**TASK BRIEF**
Scan the entries below and extract each line with the word "Intelligent" in it.

**EXERCISE MATERIAL**
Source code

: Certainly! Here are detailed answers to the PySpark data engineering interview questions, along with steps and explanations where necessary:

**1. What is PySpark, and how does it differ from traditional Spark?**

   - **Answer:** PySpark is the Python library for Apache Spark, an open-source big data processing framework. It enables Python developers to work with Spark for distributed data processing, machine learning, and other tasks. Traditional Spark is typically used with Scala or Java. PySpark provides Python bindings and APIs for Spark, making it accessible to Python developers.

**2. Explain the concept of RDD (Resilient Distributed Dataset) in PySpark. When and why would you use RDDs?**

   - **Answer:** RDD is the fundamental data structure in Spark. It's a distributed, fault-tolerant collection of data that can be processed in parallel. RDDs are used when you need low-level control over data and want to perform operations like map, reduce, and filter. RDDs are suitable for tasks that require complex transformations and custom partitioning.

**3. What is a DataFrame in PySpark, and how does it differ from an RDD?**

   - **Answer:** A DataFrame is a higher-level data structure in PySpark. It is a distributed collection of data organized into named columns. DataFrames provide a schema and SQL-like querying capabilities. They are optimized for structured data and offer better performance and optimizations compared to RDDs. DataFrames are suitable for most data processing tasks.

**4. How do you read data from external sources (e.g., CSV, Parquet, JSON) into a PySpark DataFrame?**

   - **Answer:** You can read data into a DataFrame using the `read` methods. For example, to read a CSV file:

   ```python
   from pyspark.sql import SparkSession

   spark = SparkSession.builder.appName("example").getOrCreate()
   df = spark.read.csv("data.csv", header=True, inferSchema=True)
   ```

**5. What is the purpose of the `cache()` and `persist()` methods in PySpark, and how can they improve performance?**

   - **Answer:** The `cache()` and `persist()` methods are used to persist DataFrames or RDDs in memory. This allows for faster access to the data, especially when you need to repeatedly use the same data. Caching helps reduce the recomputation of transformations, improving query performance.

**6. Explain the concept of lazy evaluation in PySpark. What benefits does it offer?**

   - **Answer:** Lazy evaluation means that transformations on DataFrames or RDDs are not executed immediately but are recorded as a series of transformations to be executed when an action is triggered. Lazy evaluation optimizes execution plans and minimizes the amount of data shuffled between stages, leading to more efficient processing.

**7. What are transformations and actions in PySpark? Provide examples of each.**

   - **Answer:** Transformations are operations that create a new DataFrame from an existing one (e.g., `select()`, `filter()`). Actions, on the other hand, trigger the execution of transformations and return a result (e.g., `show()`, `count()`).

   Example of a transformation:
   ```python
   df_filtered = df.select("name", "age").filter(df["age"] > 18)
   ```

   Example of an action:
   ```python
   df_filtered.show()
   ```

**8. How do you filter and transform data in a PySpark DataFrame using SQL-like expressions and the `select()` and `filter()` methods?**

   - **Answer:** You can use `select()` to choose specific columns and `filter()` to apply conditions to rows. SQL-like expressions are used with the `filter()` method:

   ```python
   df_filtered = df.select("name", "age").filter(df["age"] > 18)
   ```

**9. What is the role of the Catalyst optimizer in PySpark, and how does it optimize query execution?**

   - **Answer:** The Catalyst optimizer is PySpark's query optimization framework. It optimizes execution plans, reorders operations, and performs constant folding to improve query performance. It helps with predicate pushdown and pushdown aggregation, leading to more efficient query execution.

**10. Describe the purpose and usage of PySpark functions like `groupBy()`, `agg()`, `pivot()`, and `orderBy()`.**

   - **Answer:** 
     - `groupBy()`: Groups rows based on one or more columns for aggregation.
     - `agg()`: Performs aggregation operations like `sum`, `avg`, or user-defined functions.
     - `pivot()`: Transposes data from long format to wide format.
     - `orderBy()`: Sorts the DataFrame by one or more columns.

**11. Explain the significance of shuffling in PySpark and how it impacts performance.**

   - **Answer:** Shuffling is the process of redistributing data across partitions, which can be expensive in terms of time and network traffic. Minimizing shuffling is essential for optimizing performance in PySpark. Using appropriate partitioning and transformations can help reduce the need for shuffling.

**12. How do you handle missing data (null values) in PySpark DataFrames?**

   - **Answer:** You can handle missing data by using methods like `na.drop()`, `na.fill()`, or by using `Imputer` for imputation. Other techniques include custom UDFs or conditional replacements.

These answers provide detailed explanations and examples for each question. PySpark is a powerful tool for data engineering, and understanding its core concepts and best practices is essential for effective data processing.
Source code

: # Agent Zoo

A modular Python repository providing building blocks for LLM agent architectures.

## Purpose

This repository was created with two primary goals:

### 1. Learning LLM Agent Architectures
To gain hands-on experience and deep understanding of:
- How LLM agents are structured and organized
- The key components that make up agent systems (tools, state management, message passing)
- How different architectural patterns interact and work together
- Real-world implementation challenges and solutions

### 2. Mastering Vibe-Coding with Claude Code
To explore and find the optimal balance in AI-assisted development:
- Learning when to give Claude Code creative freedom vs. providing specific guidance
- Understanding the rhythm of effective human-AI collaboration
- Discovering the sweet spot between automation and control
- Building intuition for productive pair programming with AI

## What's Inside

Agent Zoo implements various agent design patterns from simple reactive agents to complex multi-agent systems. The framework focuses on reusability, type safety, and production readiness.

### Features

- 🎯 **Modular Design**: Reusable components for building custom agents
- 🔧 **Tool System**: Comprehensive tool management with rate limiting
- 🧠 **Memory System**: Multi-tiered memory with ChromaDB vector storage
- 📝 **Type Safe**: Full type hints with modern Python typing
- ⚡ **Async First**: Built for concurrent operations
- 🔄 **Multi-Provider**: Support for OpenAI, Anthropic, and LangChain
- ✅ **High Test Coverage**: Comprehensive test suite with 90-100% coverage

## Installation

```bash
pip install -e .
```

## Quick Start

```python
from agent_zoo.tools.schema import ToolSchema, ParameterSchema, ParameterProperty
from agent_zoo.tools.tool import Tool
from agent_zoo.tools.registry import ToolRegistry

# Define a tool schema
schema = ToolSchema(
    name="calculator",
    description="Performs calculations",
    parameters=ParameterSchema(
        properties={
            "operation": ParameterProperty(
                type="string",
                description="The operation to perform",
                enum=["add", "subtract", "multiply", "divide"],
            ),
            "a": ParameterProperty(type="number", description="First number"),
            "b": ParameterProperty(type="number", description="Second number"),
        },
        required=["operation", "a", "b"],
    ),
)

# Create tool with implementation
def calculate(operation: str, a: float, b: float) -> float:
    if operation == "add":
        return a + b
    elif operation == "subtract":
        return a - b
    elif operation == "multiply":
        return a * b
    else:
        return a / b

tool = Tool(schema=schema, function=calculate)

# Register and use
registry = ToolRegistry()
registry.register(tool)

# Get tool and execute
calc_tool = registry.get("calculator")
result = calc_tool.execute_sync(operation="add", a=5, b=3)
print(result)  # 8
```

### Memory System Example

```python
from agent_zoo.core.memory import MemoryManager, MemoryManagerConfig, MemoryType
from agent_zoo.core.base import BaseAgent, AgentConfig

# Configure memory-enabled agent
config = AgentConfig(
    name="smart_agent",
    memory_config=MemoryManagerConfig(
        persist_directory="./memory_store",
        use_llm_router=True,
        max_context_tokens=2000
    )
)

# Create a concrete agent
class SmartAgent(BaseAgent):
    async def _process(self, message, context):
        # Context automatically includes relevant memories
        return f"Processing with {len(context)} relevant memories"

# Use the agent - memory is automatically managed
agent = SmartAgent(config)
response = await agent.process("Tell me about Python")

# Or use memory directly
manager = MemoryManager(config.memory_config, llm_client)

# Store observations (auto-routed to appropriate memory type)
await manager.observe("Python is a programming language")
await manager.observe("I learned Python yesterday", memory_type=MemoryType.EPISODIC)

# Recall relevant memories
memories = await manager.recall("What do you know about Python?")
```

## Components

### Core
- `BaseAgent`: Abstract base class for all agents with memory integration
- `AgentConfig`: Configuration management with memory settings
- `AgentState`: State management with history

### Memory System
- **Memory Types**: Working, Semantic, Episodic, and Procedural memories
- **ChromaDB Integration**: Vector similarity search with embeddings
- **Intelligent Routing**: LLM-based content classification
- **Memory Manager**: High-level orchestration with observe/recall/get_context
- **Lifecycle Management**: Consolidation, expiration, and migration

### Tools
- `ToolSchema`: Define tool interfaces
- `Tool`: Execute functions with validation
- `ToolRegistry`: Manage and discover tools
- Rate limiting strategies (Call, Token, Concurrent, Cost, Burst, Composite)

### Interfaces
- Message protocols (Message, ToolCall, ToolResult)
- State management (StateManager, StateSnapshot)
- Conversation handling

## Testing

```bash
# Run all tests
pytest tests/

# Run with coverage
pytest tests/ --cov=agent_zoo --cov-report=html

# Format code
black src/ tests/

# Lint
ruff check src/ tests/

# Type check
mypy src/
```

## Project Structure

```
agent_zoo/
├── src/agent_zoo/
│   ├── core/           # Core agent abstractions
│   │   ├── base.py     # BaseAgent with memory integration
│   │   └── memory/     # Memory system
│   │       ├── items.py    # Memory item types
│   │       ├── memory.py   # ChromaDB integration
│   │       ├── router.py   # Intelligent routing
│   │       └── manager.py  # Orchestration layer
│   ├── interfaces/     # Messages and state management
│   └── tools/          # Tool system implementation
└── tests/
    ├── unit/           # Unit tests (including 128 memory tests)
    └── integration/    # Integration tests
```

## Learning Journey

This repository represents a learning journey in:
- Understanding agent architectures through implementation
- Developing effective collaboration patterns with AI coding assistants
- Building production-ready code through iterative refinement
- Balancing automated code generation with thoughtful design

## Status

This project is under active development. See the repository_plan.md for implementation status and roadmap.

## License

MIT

**TASK RESPONSE**
- **Intelligent Routing**: LLM-based content classification
│   │       ├── router.py   # Intelligent routing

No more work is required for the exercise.